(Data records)
──────────────────────────────

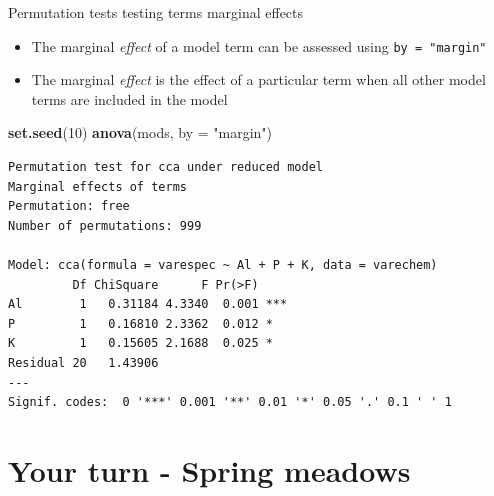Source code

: \documentclass[10pt,ignorenonframetext,compress, aspectratio=169]{beamer}
\newenvironment{Shaded}{\begin{snugshade}}{\end{snugshade}}
\newcommand{\KeywordTok}[1]{\textcolor[rgb]{0.13,0.29,0.53}{\textbf{{#1}}}}
\newcommand{\DataTypeTok}[1]{\textcolor[rgb]{0.13,0.29,0.53}{{#1}}}
\newcommand{\DecValTok}[1]{\textcolor[rgb]{0.00,0.00,0.81}{{#1}}}
\newcommand{\StringTok}[1]{\textcolor[rgb]{0.31,0.60,0.02}{{#1}}}
\newcommand{\NormalTok}[1]{{#1}}
\providecommand{\tightlist}{%
  \setlength{\itemsep}{0pt}\setlength{\parskip}{0pt}}
\begin{document}
\begin{frame}[fragile]{Permutation tests \textbar{} testing terms
marginal effects}

\begin{itemize}
\tightlist
\item
  The marginal \emph{effect} of a model term can be assessed using
  \texttt{by\ =\ "margin"}
\item
  The marginal \emph{effect} is the effect of a particular term when all
  other model terms are included in the model
\end{itemize}

\tiny

\begin{Shaded}
\begin{Highlighting}[]
\KeywordTok{set.seed}\NormalTok{(}\DecValTok{10}\NormalTok{)}
\KeywordTok{anova}\NormalTok{(mods, }\DataTypeTok{by =} \StringTok{"margin"}\NormalTok{)}
\end{Highlighting}
\end{Shaded}

\begin{verbatim}
Permutation test for cca under reduced model
Marginal effects of terms
Permutation: free
Number of permutations: 999

Model: cca(formula = varespec ~ Al + P + K, data = varechem)
         Df ChiSquare      F Pr(>F)    
Al        1   0.31184 4.3340  0.001 ***
P         1   0.16810 2.3362  0.012 *  
K         1   0.15605 2.1688  0.025 *  
Residual 20   1.43906                  
---
Signif. codes:  0 '***' 0.001 '**' 0.01 '*' 0.05 '.' 0.1 ' ' 1
\end{verbatim}

\normalsize

\end{frame}

\section{Your turn - Spring meadows}\label{your-turn---spring-meadows}
\end{document}
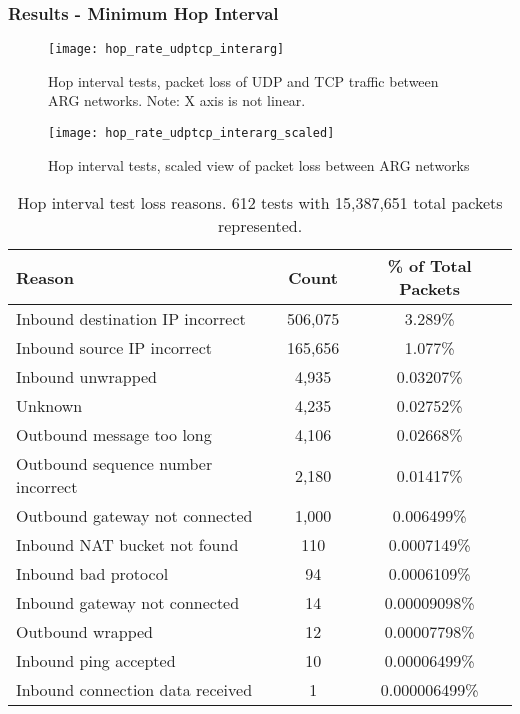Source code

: \documentclass{beamer}
\begin{document}
\begin{frame}
	\frametitle{Results - Minimum Hop Interval}

	\begin{overprint}
		\begin{figure}
		\caption{Hop interval tests, packet loss of UDP and TCP traffic between ARG networks. Note: X axis is not linear.}
		\vspace{-20pt}
		\texttt{[image: hop\_rate\_udptcp\_interarg]}
		\end{figure}
		
		\begin{figure}
		\caption{Hop interval tests, scaled view of packet loss between ARG networks}
		\vspace{-20pt}
		\texttt{[image: hop\_rate\_udptcp\_interarg\_scaled]}
		\end{figure}

		\footnotesize{
		\begin{table}
		\caption{Hop interval test loss reasons. 612 tests with 15,387,651 total packets represented.}
		\label{tbl:hoprate_loss_reasons}
		\centering
		\begin{tabular}{lcc}
		\toprule
		\textbf{Reason} & \textbf{Count}  & \textbf{\% of Total Packets}\\
		\hline
		Inbound destination IP incorrect & 506,075 & 3.289\%\\
		Inbound source IP incorrect & 165,656 & 1.077\%\\
		Inbound unwrapped & 4,935 & 0.03207\%\\
		Unknown & 4,235 & 0.02752\%\\
		Outbound message too long & 4,106 & 0.02668\%\\
		Outbound sequence number incorrect & 2,180 & 0.01417\%\\
		Outbound gateway not connected & 1,000 & 0.006499\%\\
		Inbound NAT bucket not found & 110 & 0.0007149\%\\
		Inbound bad protocol & 94 & 0.0006109\%\\
		Inbound gateway not connected & 14 & 0.00009098\%\\
		Outbound wrapped & 12 & 0.00007798\%\\
		Inbound ping accepted & 10 & 0.00006499\%\\
		Inbound connection data received & 1 & 0.000006499\%\\
		\bottomrule
		\end{tabular}
		\end{table}
		}
	

	\end{overprint}
\end{frame}
\end{document}
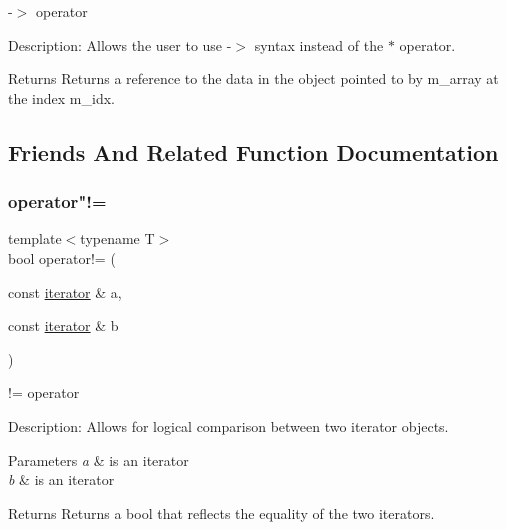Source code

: -\/$>$ operator 

Description\+: Allows the user to use -\/$>$ syntax instead of the $\ast$ operator. \begin{DoxyReturn}{Returns}
Returns a reference to the data in the object pointed to by m\+\_\+array at the index m\+\_\+idx. 
\end{DoxyReturn}


\subsection{Friends And Related Function Documentation}
\mbox{\label{classnVect_1_1iterator_a55a8ee0e80dad1a7da9d751c25bc0386}} 
\subsubsection{\texorpdfstring{operator"!=}{operator!=}}
{\footnotesize\ttfamily template$<$typename T$>$ \\
bool operator!= (\begin{DoxyParamCaption}\item[{const \hyperlink{classnVect_1_1iterator}{iterator} \&}]{a,  }\item[{const \hyperlink{classnVect_1_1iterator}{iterator} \&}]{b }\end{DoxyParamCaption})\hspace{0.3cm}{\ttfamily [friend]}}



!= operator 

Description\+: Allows for logical comparison between two iterator objects. 
\begin{DoxyParams}{Parameters}
{\em a} & is an iterator \\
\hline
{\em b} & is an iterator \\
\hline
\end{DoxyParams}
\begin{DoxyReturn}{Returns}
Returns a bool that reflects the equality of the two iterators. 
\end{DoxyReturn}
\mbox{\label{classnVect_1_1iterator_a81d10d7799462c7ca5e7cf19119ca356}}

──────────────────────────────

## Your instructions:
Provide the count of lines above containing "DoxyParams", without any added words.

## Answer to this problem:
2